This paper tackles two core challenges in offline RL: ambiguous problem definitions and opaque algorithmic implementations. The authors propose a rigorous taxonomy of offline-RL variants and a transparent evaluation procedure that quantifies online tuning budgets via a simulated bandit over collected policy scores. Second, they deliver minimal, single-file JAX implementations of a broad spectrum of model-free and model-based offline-RL methods. Building on these foundations, they introduce a unified framework named Unifloral that unify the hyperparameter space across different algorithms and provide modular implementation of existing Offline-RL methods. Based on this framework, the authors instantiate two new algorithms, TD3-AWR (model-free) and MoBRAC (model-based), and achieve great performance.

优缺点分析

Strengths:

  • The explicit taxonomy and simulated-bandit evlaulation expose hidden online tuning costs, enabling fair comparisons across Offline-RL algorithms
  • The single-file JAX reimplementations alleviate the discrepancies among algorithms, providing a unified way for follow-up researchers to perform fair and meaningful baseline comparisons.
  • The novel algorithms, TD3-AWR and MoBRAC show significant gains in model-free and model-based settings.

Weakness:

  • The impact of individual Unifloral components (e.g., different critic objective terms, ensemble sizes, entropy weights) on algorithm performancne is not clear in this paper. I suggest the authors make systematical analysis on these components which may bring more insights.
  • It lacks analysis of the hyperparameter space itself. It would be great to have visualizations of the hyperparameter landscape, e.g., sensitivity heatmaps to show the component interactions.

问题

I don't quite understand the difference between pre-deployment and post-deployment Offline-RL (2a and 2b). They both have online evaluations and then policy selection, right? If so, what is the difference? It would be great to have examples to in the supplementary material to give more detailed explanation.

局限性

Yes

最终评判理由

I'm generally satisfied with the paper. The discussion of pre-deployment interaction and post-deployment adaptation in response to reviewer rtSN is comprehensive. While the authors did not include a hyperparameter landscape analysis, I accept their explanation that this is not a standard practice in the field. That said, I believe a more comprehensive analysis of hyperparameter impacts could substantially strengthen the work, as also noted by other reviewers. Overall, I maintain my original score.

格式问题

No

作者回复

We thank the reviewer appreciating both our novel algorithms, the implementation and taxonomy.

Weaknesses

The impact of individual Unifloral components (e.g., different critic objective terms, ensemble sizes, entropy weights) on algorithm performancne is not clear in this paper. I suggest the authors make systematical analysis on these components which may bring more insights.

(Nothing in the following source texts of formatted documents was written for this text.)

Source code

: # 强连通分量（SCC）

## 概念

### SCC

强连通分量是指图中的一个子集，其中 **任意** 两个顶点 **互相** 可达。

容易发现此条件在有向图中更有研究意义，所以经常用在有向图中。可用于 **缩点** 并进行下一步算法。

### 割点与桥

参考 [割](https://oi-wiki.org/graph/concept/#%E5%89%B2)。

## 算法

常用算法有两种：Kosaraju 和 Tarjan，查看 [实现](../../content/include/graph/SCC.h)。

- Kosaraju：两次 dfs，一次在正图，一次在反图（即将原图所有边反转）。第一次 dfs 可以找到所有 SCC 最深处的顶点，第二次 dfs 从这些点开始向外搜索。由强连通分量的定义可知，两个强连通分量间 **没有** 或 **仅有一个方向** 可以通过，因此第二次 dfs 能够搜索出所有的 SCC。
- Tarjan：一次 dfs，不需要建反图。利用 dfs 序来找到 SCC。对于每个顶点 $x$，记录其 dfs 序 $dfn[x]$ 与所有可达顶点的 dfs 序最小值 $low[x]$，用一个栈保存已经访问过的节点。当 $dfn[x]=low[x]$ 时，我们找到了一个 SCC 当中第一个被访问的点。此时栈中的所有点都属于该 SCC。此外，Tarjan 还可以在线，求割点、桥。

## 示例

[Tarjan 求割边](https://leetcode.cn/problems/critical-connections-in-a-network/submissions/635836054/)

We believe that the strong empirical performance of our algorithms demonstrates a clear benefit of combining components that have been independently proposed. Additionally, the algorithms Unifloral is based on represent ablations of Unifloral itself. For example, ReBRAC is an ablation of TD3-AWR (no Adwantage Weighted Regression), and IQL is an ablation of TD3-AWR (basic BC loss instead of TD3-BC value loss). Therefore figure 6 and 7 explicitly analyse the impact of individual Unifloral components.

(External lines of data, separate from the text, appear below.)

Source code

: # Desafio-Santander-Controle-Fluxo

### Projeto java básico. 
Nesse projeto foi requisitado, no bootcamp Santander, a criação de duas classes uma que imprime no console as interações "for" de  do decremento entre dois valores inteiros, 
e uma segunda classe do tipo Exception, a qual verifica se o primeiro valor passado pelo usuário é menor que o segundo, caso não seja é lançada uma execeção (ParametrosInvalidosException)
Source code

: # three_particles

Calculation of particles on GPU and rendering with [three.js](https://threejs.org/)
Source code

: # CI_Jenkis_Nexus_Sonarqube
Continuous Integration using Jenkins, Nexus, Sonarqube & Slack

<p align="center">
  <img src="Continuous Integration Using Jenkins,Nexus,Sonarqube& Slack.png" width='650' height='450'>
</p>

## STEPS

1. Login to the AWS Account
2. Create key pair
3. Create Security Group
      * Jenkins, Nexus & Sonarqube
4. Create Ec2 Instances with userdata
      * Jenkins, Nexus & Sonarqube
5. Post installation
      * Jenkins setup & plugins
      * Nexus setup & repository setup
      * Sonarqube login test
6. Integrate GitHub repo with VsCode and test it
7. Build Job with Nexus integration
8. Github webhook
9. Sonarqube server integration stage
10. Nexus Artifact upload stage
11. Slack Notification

It lacks analysis of the hyperparameter space itself. It would be great to have visualizations of the hyperparameter landscape, e.g., sensitivity heatmaps to show the component interactions.

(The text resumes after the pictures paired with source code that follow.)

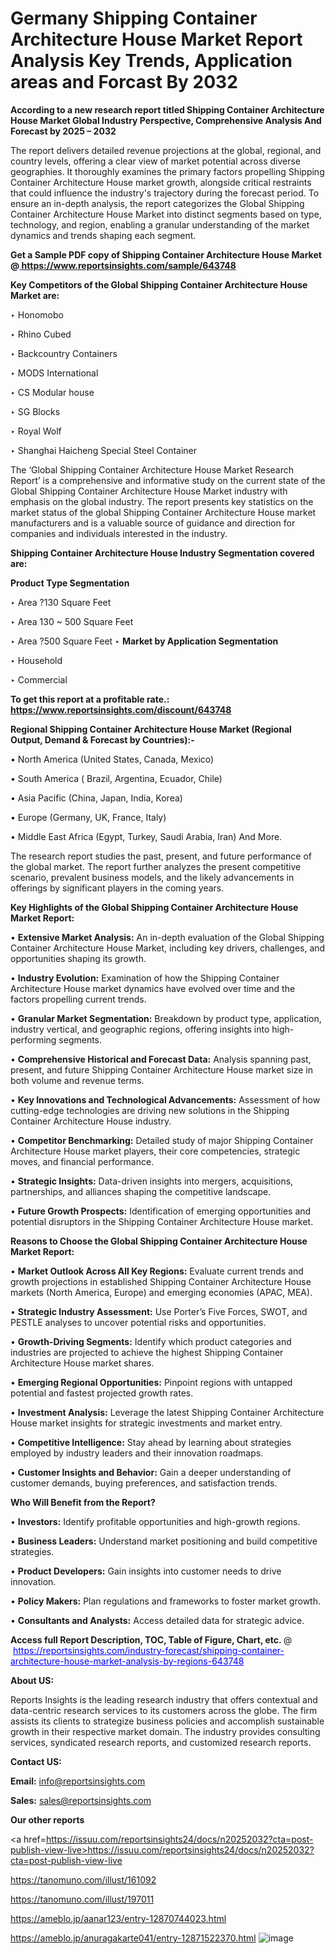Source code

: # Germany Shipping Container Architecture House Market Report Analysis Key Trends, Application areas and Forcast By 2032

<strong>According to a new research report titled Shipping Container Architecture House Market Global Industry Perspective, Comprehensive Analysis And Forecast by 2025 – 2032</strong>

The report delivers detailed revenue projections at the global, regional, and country levels, offering a clear view of market potential across diverse geographies. It thoroughly examines the primary factors propelling Shipping Container Architecture House market growth, alongside critical restraints that could influence the industry's trajectory during the forecast period. To ensure an in-depth analysis, the report categorizes the Global Shipping Container Architecture House Market into distinct segments based on type, technology, and region, enabling a granular understanding of the market dynamics and trends shaping each segment.

<strong>Get a Sample PDF copy of Shipping Container Architecture House Market </strong><strong>@<a href=https://www.reportsinsights.com/sample/643748 style=color:#0000ff;> https://www.reportsinsights.com/sample/643748</a></strong></font>

<strong>Key Competitors of the Global Shipping Container Architecture House Market are:</strong>

‣ Honomobo

‣ Rhino Cubed

‣ Backcountry Containers

‣ MODS International

‣ CS Modular house

‣ SG Blocks

‣ Royal Wolf

‣ Shanghai Haicheng Special Steel Container

The ‘Global Shipping Container Architecture House Market Research Report’ is a comprehensive and informative study on the current state of the Global Shipping Container Architecture House Market industry with emphasis on the global industry. The report presents key statistics on the market status of the global Shipping Container Architecture House market manufacturers and is a valuable source of guidance and direction for companies and individuals interested in the industry.

<strong>Shipping Container Architecture House Industry Segmentation covered are:</strong>

<strong>Product Type Segmentation</strong>

‣ Area ?130 Square Feet

‣ Area 130 ~ 500 Square Feet

‣ Area ?500 Square Feet
‣ 
<strong>Market by Application Segmentation</strong>

‣ Household

‣ Commercial

<strong>To get this report at a profitable rate.: <a href=https://www.reportsinsights.com/discount/643748 style=color:#0000ff;>https://www.reportsinsights.com/discount/643748</a></strong></font>

<strong>Regional Shipping Container Architecture House Market (Regional Output, Demand &amp; Forecast by Countries):-</strong>

• North America (United States, Canada, Mexico)

• South America ( Brazil, Argentina, Ecuador, Chile)

• Asia Pacific (China, Japan, India, Korea)

• Europe (Germany, UK, France, Italy)

• Middle East Africa (Egypt, Turkey, Saudi Arabia, Iran) And More.

The research report studies the past, present, and future performance of the global market. The report further analyzes the present competitive scenario, prevalent business models, and the likely advancements in offerings by significant players in the coming years.

<strong>Key Highlights of the Global Shipping Container Architecture House Market Report:</strong>

• <strong>Extensive Market Analysis:</strong> An in-depth evaluation of the Global Shipping Container Architecture House Market, including key drivers, challenges, and opportunities shaping its growth.

• <strong>Industry Evolution:</strong> Examination of how the Shipping Container Architecture House market dynamics have evolved over time and the factors propelling current trends.

• <strong>Granular Market Segmentation:</strong> Breakdown by product type, application, industry vertical, and geographic regions, offering insights into high-performing segments.

• <strong>Comprehensive Historical and Forecast Data:</strong> Analysis spanning past, present, and future Shipping Container Architecture House market size in both volume and revenue terms.

• <strong>Key Innovations and Technological Advancements:</strong> Assessment of how cutting-edge technologies are driving new solutions in the Shipping Container Architecture House industry.

• <strong>Competitor Benchmarking:</strong> Detailed study of major Shipping Container Architecture House market players, their core competencies, strategic moves, and financial performance.

• <strong>Strategic Insights:</strong> Data-driven insights into mergers, acquisitions, partnerships, and alliances shaping the competitive landscape.

• <strong>Future Growth Prospects:</strong> Identification of emerging opportunities and potential disruptors in the Shipping Container Architecture House market.

<strong>Reasons to Choose the Global Shipping Container Architecture House Market Report:</strong>

• <strong>Market Outlook Across All Key Regions:</strong> Evaluate current trends and growth projections in established Shipping Container Architecture House markets (North America, Europe) and emerging economies (APAC, MEA).

• <strong>Strategic Industry Assessment:</strong> Use Porter’s Five Forces, SWOT, and PESTLE analyses to uncover potential risks and opportunities.

• <strong>Growth-Driving Segments:</strong> Identify which product categories and industries are projected to achieve the highest Shipping Container Architecture House market shares.

• <strong>Emerging Regional Opportunities:</strong> Pinpoint regions with untapped potential and fastest projected growth rates.

• <strong>Investment Analysis:</strong> Leverage the latest Shipping Container Architecture House market insights for strategic investments and market entry.

• <strong>Competitive Intelligence:</strong> Stay ahead by learning about strategies employed by industry leaders and their innovation roadmaps.

• <strong>Customer Insights and Behavior:</strong> Gain a deeper understanding of customer demands, buying preferences, and satisfaction trends.

<strong>Who Will Benefit from the Report?</strong>

• <strong>Investors:</strong> Identify profitable opportunities and high-growth regions.

• <strong>Business Leaders:</strong> Understand market positioning and build competitive strategies.

• <strong>Product Developers:</strong> Gain insights into customer needs to drive innovation.

• <strong>Policy Makers:</strong> Plan regulations and frameworks to foster market growth.

• <strong>Consultants and Analysts:</strong> Access detailed data for strategic advice.
</ul>
<strong>Access full Report Description, TOC, Table of Figure, Chart, etc. </strong>@  <a href=https://reportsinsights.com/industry-forecast/shipping-container-architecture-house-market-analysis-by-regions-643748 style=color:#0000ff;>https://reportsinsights.com/industry-forecast/shipping-container-architecture-house-market-analysis-by-regions-643748</a></font>

<strong><strong>About US</strong>:</strong>

Reports Insights is the leading research industry that offers contextual and data-centric research services to its customers across the globe. The firm assists its clients to strategize business policies and accomplish sustainable growth in their respective market domain. The industry provides consulting services, syndicated research reports, and customized research reports.

<strong>Contact US:</strong>

<p class=""""><b>Email:</b> <a href=mailto:info@reportsinsights.com>info@reportsinsights.com</a></p>
<p class=""""><b>Sales:</b> <a href=mailto:sales@reportsinsights.com>sales@reportsinsights.com</a></p>

<strong>Our other reports</strong>

<a href=https://issuu.com/reportsinsights24/docs/n20252032?cta=post-publish-view-live>https://issuu.com/reportsinsights24/docs/n20252032?cta=post-publish-view-live</a>

<a href=https://tanomuno.com/illust/161092>https://tanomuno.com/illust/161092</a>

<a href=https://tanomuno.com/illust/197011>https://tanomuno.com/illust/197011</a>

<a href=https://ameblo.jp/aanar123/entry-12870744023.html>https://ameblo.jp/aanar123/entry-12870744023.html</a>

<a href=https://ameblo.jp/anuragakarte041/entry-12871522370.html>https://ameblo.jp/anuragakarte041/entry-12871522370.html</a>
![image](https://github.com/user-attachments/assets/88c6f1f8-1edd-426d-b19c-4252fcffba9b)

We decided to focus our limited experiment budget on a more comprehensive and complete comparison of methods. Analyses of hyperparameter landscapes are not standard in the field, and we are not aware that any paper we cite or implement visualises sensitivity heatmaps. Therefore, we respectfully disagree that this is a weakness of the paper.

Questions

I don't quite understand the difference between pre-deployment and post-deployment Offline-RL

The difference is if returns achieved are measured during or after training, i.e. before (as in 2a) or after (as in 2b) deployment.

When tuning hyperparameters, one may only be interested in the performance after tuning. Evaluating policies during tuning is pre-deployment interaction, before the final policy is deployed and evaluated.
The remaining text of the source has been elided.